Clearly, the claimed theoretical robustness of the NK models has to give way to empirical fixes, which leave the econometric equations indistinguishable from other competing theoretical approaches where inertia is considered important. And then the initial authority of the rigour is gone anyway.
This general ad hoc approach to empirical anomaly cripples the NK models and strains their credibility. When confronted with increasing empirical failures, proponents of NK models have implemented these ad hoc amendments to the specifications to make them more realistic. I could provide countless examples which include studies of habit formation in consumption behaviour; contrived variations to investment behaviour such as time-to-build , capital adjustment costs or credit rationing.
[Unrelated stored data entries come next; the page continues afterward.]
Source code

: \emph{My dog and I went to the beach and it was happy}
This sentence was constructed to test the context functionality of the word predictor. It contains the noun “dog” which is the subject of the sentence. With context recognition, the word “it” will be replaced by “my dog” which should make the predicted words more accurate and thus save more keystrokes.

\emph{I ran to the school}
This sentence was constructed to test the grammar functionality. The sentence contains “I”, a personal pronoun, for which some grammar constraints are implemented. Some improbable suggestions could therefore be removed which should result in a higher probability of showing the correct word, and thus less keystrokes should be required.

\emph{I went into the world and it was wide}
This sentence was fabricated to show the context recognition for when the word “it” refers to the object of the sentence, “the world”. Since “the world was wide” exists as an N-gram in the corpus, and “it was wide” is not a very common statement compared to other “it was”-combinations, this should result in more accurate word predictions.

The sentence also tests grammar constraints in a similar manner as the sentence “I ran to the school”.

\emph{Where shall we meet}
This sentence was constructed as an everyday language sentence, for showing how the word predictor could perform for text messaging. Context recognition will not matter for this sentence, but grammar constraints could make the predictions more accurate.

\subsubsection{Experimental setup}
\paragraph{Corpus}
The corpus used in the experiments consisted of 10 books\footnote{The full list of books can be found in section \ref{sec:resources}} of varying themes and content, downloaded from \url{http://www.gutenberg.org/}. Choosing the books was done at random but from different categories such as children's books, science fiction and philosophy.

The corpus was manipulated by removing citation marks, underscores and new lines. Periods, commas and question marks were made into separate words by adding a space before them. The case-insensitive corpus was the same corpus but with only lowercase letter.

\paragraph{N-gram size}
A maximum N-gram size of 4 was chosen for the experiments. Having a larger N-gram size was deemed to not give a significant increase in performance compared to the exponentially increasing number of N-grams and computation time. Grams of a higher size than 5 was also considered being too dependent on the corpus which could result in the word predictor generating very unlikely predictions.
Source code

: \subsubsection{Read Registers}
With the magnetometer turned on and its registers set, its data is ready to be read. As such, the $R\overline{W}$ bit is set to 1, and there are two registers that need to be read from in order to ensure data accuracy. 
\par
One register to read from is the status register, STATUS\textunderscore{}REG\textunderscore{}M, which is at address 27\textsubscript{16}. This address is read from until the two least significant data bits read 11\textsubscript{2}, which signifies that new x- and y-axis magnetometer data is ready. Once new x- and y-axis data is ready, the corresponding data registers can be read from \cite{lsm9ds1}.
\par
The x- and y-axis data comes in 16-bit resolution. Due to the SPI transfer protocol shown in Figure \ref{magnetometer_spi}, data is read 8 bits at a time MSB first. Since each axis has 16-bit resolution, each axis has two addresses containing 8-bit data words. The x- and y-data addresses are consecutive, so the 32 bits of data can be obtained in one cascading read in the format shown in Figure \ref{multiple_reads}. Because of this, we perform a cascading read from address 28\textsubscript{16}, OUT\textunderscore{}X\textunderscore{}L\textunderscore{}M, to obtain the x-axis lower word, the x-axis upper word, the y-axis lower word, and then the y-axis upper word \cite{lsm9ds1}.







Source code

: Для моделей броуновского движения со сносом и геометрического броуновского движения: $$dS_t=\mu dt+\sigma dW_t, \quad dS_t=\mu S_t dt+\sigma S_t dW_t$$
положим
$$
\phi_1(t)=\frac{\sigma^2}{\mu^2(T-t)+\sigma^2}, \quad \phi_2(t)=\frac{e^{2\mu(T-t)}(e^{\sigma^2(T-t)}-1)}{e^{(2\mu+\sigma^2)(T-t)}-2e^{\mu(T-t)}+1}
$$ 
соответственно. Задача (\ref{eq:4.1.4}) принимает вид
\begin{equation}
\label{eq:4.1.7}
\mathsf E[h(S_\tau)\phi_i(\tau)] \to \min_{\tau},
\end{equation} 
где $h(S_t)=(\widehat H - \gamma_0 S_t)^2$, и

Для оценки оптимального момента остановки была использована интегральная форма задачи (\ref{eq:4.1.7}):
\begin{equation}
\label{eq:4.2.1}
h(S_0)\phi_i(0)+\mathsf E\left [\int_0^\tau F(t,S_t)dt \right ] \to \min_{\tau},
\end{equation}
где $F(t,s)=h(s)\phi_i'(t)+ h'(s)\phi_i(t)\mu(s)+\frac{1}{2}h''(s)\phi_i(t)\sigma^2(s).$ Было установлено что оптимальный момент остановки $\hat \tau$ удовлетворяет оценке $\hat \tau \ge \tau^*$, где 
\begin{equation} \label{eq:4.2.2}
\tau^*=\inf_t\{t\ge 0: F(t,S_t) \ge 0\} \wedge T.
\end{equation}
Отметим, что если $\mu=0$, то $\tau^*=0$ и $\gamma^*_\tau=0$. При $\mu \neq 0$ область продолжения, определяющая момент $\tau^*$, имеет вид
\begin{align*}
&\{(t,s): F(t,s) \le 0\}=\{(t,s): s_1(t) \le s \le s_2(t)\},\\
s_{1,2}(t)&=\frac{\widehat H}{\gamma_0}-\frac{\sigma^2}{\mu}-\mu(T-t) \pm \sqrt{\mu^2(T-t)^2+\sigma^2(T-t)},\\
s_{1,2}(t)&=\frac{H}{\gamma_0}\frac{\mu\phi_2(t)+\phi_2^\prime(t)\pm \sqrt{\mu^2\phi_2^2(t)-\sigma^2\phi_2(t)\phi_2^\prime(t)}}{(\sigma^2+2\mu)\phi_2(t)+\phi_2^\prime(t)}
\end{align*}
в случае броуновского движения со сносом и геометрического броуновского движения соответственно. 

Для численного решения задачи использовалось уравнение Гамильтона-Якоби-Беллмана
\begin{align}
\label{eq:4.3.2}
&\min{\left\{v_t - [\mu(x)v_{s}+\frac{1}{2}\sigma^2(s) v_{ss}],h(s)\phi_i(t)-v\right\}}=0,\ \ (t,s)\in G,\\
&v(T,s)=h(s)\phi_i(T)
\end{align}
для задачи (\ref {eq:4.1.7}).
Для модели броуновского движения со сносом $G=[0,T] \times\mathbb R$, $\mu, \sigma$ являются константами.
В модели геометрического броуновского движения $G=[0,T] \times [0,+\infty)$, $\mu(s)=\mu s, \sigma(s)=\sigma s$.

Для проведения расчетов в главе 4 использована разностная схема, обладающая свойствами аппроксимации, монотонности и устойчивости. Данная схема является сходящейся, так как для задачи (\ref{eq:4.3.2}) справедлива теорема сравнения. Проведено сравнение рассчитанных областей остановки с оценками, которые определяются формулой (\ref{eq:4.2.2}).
But the worst examples are those that attempt to explain unemployment. Various authors introduce labour market dynamics and pay specific attention to the wage setting process. One should not be seduced by NK models that include real world concessions such as labour market frictions and wage rigidities in their analysis. Their focus is predominantly on the determinants of inflation with unemployment hardly being discussed (for example, Blanchard and Gali, 2005).
Of-course, the point that the NK authors appear unable to grasp is that these ad hoc additions, which aim to fill the gaping empirical cracks in their models, also compromise the underlying rigour provided by the assumptions of intertemporal optimisation and rational expectations.
The NK approach is another program of theoretical work designed to justify orthodox approaches to macroeconomic policy, in this case the virtues of inflation targeting. In the orthodox tradition, it also denies the existence of involuntary unemployment. However, it categorically fails to integrate its theoretical structure with empirical veracity.
Conclusion
So after appreciating that, you will be better placed to read and dismiss Cochrane’s response to Krugman. His characterisation of what economists have been doing for the last 30 years is as follows:
Macroeconomists have not spent 30 years admiring the eternal verities of Kydland and Prescott’s 1982 paper. Pretty much all we have been doing for 30 years is introducing flaws, frictions and new behaviors, especially new models of attitudes to risk, and comparing the resulting models, quantitatively, to data. The long literature on financial crises and banking which Krugman does not mention has been doing exactly this bidding for the same time.
The literature that has been produced bears no relation to the modern monetary economies that most of us live in and also categorically failed to see the crisis coming.
A friend calls this literature La-La land. Not a bad description.